My wife and I are using something similar to the snowball method. I also created some spreadsheets with a log of all incoming and outgoing funds for each category of the budget we are trying to control- after the required bills are paid. I attached an envelope to the back of each sheet. Each pay period (or once a month), we pull out the amount of money we’ve allocated for each budget category and put it in the envelope. Say, 100 for eating out, 80 for gas, 300 for groceries and animal feed, etc. I really recommend implementing something like this because spending cash is harder than swiping a card. It’s more real and more deliberate. You notice it more and hesitate more. Do it if you can.

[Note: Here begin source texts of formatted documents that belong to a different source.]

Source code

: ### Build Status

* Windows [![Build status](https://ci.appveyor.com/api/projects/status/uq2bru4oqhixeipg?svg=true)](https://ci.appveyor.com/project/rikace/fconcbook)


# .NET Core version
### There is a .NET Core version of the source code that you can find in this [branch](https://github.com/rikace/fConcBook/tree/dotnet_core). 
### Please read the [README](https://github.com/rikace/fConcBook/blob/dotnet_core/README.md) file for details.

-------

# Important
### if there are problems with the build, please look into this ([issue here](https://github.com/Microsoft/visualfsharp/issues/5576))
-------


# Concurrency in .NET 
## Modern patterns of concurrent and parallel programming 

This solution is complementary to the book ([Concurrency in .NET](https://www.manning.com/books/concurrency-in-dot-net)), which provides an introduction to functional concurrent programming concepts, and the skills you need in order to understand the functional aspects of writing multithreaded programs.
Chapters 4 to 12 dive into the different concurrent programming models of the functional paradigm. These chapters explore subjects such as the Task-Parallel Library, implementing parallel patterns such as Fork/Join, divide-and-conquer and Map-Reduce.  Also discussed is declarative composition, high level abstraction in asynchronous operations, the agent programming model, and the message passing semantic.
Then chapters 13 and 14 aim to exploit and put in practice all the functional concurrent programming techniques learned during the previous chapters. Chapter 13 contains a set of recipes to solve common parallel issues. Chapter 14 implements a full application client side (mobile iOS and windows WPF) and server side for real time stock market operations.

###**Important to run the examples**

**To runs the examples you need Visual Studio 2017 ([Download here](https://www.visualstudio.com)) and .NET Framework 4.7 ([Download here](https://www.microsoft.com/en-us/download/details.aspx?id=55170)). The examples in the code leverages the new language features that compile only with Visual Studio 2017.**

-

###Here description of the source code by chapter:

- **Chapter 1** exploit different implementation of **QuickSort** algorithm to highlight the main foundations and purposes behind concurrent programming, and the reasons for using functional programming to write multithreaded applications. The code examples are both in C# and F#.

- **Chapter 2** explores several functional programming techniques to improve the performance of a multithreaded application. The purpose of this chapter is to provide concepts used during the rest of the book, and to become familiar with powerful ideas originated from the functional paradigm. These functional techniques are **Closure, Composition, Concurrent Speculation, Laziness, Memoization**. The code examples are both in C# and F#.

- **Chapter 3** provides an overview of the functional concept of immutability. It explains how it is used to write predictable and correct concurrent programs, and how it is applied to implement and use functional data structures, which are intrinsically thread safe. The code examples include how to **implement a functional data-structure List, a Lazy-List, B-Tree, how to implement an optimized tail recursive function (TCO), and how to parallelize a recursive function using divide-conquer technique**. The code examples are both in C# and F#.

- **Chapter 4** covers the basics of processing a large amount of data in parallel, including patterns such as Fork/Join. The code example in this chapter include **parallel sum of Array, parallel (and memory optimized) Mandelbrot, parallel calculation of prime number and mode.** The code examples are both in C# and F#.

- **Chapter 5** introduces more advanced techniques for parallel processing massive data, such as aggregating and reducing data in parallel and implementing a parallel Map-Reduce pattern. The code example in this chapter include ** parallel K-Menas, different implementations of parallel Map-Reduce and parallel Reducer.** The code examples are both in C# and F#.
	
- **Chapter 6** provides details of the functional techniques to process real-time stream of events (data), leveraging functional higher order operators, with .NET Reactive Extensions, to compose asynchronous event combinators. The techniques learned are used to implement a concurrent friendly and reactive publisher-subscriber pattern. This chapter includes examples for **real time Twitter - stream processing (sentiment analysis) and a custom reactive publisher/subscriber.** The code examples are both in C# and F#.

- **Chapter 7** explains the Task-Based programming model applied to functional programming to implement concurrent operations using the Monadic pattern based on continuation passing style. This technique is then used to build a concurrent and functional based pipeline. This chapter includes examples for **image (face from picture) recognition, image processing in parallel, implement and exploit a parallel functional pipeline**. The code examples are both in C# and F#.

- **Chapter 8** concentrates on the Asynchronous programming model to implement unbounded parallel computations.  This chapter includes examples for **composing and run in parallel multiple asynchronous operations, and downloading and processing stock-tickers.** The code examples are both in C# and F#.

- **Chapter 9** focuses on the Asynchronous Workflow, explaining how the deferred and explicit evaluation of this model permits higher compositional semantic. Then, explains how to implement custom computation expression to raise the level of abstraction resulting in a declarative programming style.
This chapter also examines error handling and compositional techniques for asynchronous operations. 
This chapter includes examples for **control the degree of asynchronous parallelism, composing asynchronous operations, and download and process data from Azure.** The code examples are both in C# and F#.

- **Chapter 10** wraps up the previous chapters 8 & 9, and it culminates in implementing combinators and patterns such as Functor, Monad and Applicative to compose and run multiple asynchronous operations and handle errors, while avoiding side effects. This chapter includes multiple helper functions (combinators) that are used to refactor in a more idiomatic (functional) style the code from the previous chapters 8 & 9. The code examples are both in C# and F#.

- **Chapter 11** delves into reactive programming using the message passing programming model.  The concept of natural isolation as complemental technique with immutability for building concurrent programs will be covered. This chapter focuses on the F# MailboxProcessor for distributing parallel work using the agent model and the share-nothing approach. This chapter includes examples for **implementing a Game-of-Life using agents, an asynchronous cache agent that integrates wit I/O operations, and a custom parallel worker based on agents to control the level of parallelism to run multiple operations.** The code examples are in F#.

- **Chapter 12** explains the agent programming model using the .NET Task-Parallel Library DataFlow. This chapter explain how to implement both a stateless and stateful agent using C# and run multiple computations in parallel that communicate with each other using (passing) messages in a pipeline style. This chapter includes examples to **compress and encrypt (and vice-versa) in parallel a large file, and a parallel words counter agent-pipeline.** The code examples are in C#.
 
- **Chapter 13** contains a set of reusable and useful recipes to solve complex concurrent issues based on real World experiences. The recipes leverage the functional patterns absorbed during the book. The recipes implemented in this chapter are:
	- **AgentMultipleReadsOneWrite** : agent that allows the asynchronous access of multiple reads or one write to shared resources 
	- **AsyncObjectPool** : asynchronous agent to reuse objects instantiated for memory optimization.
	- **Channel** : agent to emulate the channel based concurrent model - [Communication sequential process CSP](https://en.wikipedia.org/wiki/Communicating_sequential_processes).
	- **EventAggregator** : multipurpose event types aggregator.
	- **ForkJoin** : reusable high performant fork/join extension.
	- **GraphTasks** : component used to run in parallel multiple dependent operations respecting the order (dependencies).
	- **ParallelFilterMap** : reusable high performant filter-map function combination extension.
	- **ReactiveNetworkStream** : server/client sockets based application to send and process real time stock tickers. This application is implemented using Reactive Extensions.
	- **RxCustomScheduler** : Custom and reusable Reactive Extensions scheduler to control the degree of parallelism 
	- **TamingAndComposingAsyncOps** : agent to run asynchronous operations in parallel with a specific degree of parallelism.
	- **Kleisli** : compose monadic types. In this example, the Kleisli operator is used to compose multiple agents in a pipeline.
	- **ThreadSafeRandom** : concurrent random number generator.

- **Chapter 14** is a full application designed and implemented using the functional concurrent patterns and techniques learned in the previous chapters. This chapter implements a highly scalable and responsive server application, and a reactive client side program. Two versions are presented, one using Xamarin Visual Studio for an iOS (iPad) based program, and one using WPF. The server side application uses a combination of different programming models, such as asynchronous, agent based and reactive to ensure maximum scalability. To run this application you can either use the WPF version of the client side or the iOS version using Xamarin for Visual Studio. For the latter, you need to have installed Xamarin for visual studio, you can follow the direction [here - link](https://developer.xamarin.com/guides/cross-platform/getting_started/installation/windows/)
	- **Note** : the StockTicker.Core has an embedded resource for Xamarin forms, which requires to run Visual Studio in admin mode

Most importantly, don’t despair. I suffered with that a lot. Falling into despair over the situation does nothing but hurt you and make you even MORE prone to making destructive decisions. There are options and plans out there that can help you. Look around and read all you can. You CAN do it. You just have to figure out what’s stopping you and start to make changes. A little at a time adds up to a lot over time. With our current budget plan and cut-backs, our previously-insurmountable debt (including our two fairly-new cars and our new tiny house) will be paid off in three years. Putting a solid plan in place to pay off the debt and being able to see, plainly, where the road ends has made me happier than any sports car or gadget or gun I’ve ever purchased. Cut out the excess and buy your freedom. Do it today.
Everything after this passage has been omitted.